Learn to scrape and mine text data

Analyzing Reddit comments from ‘Today I learned’

2018-02-19 | Lisa

Learn to scrape and mine text data

Inspiration for this post hit me when our editor-in-chief Yannik told me he’d like to have ”alles Kuriose” (meaning all things weird) for future blog posts. Well, challenge accepted.

After a short debate with myself on where to best find weird-but-not-too-weird things on the internet, I stumbled upon Reddit. At first, the initial idea was to search all subreddits for slightly weird threads (honorable mention to r/dataisugly/ and r/counting/) and then analyze some comments. But since education is one of the main objectives of CorrelAid, I wanted to incorporate a learning component into this post which led me – thanks to the help of our fellow CorrelAider Josef – to the r/todayilearned/ subreddit. In case you didn’t already guess from its name, it contains various things the contributors learned today.

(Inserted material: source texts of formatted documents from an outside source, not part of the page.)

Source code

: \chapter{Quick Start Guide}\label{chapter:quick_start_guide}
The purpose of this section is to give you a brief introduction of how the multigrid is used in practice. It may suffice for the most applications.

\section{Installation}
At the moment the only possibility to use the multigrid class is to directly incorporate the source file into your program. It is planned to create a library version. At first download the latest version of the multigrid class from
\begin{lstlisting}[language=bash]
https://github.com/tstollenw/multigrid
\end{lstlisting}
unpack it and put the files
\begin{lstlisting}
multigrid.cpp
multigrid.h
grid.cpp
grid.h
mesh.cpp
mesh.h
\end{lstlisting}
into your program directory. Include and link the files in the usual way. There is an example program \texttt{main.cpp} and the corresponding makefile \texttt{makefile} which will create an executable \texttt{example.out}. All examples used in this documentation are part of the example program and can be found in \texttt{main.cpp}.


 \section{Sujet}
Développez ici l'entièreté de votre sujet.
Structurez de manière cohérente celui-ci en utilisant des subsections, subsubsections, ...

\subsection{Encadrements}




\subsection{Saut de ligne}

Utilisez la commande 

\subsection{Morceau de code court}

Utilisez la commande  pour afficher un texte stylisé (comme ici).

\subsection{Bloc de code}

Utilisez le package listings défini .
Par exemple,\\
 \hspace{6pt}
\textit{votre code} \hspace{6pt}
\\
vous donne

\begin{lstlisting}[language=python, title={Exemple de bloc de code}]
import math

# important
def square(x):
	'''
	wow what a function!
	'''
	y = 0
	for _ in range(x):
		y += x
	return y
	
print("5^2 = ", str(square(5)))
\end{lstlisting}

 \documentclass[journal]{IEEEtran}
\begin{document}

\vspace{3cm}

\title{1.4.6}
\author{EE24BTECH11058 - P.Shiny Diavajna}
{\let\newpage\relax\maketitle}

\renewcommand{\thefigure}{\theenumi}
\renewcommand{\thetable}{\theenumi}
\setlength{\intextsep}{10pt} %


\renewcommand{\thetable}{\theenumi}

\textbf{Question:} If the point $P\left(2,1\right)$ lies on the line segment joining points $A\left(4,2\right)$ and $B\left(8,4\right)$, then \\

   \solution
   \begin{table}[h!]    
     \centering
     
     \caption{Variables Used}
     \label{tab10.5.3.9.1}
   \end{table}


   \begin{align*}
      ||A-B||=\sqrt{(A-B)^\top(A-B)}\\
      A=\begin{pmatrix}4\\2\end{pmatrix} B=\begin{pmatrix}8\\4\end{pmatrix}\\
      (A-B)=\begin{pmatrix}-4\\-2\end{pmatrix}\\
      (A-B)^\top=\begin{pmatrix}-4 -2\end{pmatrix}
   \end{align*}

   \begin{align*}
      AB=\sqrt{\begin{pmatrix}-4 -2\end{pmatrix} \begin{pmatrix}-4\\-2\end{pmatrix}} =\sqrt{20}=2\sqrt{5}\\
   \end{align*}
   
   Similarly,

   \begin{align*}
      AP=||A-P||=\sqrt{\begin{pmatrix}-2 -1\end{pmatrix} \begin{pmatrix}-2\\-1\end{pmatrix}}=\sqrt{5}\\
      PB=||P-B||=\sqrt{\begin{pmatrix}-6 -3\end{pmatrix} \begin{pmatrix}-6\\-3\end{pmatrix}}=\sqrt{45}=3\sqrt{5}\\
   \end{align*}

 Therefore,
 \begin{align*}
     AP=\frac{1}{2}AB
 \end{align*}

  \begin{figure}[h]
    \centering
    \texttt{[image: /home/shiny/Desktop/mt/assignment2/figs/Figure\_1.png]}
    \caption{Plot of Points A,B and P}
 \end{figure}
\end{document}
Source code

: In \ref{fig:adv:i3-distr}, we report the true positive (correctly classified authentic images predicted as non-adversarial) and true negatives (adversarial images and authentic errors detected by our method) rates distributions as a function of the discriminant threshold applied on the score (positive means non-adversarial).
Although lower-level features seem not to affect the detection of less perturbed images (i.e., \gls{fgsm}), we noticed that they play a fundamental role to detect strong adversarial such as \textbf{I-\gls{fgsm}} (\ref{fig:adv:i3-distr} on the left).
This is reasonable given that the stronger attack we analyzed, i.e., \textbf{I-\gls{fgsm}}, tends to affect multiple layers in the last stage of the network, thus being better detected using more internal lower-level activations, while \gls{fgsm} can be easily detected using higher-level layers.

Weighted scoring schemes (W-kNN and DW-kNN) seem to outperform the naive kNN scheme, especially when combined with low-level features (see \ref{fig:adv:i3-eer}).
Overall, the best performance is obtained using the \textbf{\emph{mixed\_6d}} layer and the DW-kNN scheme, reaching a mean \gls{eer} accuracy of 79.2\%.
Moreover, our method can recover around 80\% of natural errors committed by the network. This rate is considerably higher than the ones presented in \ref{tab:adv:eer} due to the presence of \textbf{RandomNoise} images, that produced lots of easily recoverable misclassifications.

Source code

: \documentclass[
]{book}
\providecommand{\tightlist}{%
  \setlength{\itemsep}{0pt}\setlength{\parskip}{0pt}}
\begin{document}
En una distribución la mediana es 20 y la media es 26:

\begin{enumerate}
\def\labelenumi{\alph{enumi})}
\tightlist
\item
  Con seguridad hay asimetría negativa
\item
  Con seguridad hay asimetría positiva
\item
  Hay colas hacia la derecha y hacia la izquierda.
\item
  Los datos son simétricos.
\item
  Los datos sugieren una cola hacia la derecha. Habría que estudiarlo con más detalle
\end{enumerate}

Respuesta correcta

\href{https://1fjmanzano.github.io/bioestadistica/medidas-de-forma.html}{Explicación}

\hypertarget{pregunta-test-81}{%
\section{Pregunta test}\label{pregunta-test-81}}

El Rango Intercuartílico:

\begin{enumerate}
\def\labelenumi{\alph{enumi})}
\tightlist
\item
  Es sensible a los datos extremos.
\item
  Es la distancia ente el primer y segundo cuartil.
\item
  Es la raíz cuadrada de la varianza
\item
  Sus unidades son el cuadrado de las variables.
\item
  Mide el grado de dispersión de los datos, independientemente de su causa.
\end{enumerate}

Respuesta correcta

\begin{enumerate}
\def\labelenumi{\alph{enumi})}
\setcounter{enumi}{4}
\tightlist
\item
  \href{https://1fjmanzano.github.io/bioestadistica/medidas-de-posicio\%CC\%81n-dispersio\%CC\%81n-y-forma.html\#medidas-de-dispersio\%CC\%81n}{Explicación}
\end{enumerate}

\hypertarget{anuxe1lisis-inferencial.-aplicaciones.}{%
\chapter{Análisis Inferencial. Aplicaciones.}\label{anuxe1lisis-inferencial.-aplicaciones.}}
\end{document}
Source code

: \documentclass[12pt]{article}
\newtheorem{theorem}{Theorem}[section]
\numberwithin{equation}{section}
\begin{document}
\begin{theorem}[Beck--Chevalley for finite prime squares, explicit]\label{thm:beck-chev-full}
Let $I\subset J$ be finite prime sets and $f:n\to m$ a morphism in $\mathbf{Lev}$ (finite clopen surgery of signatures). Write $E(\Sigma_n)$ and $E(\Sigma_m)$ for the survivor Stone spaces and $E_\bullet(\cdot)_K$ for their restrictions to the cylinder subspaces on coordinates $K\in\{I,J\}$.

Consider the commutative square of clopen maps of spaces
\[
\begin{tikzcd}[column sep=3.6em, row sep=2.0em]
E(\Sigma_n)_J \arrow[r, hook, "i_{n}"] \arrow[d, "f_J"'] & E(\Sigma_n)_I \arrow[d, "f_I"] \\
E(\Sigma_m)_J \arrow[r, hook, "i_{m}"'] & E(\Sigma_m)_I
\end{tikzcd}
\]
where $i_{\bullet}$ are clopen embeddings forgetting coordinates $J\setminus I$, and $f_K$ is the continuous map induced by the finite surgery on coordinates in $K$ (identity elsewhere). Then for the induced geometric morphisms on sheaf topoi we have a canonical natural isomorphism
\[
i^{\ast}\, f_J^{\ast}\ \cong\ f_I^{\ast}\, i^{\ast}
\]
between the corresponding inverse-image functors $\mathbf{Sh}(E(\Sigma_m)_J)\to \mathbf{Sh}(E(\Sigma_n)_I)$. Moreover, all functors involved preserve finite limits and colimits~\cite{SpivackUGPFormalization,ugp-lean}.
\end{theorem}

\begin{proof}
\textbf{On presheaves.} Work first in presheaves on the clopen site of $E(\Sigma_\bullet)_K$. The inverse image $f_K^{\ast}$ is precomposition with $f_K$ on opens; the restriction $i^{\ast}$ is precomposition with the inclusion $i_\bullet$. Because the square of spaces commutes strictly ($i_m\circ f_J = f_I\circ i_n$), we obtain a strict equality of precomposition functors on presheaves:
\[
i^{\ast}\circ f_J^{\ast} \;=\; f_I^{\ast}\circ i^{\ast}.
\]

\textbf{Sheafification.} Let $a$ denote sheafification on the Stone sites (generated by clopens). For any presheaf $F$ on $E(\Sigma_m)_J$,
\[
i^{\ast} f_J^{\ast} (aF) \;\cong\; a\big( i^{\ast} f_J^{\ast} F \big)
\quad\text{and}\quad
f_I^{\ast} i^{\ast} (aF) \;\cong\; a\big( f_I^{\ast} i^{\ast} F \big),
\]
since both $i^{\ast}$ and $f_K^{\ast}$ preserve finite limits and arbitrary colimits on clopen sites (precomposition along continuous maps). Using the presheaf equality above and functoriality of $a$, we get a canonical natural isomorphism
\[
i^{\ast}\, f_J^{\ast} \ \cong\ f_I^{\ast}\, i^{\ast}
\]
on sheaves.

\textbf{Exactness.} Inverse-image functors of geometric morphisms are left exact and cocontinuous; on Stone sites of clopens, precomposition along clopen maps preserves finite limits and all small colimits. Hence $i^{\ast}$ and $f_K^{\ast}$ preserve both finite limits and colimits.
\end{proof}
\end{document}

This post now works as follows: I will demonstrate how to scrape text data from this subreddit and mine the comments from one particular thread but without revealing the name of the thread. And you have to guess what the thread opener learned today based on the results of the text analysis.



Reproducing this analysis requires the packages listed below. You can install and load them at once with p_load(), a wrapper function for library() and require() from the pacman package.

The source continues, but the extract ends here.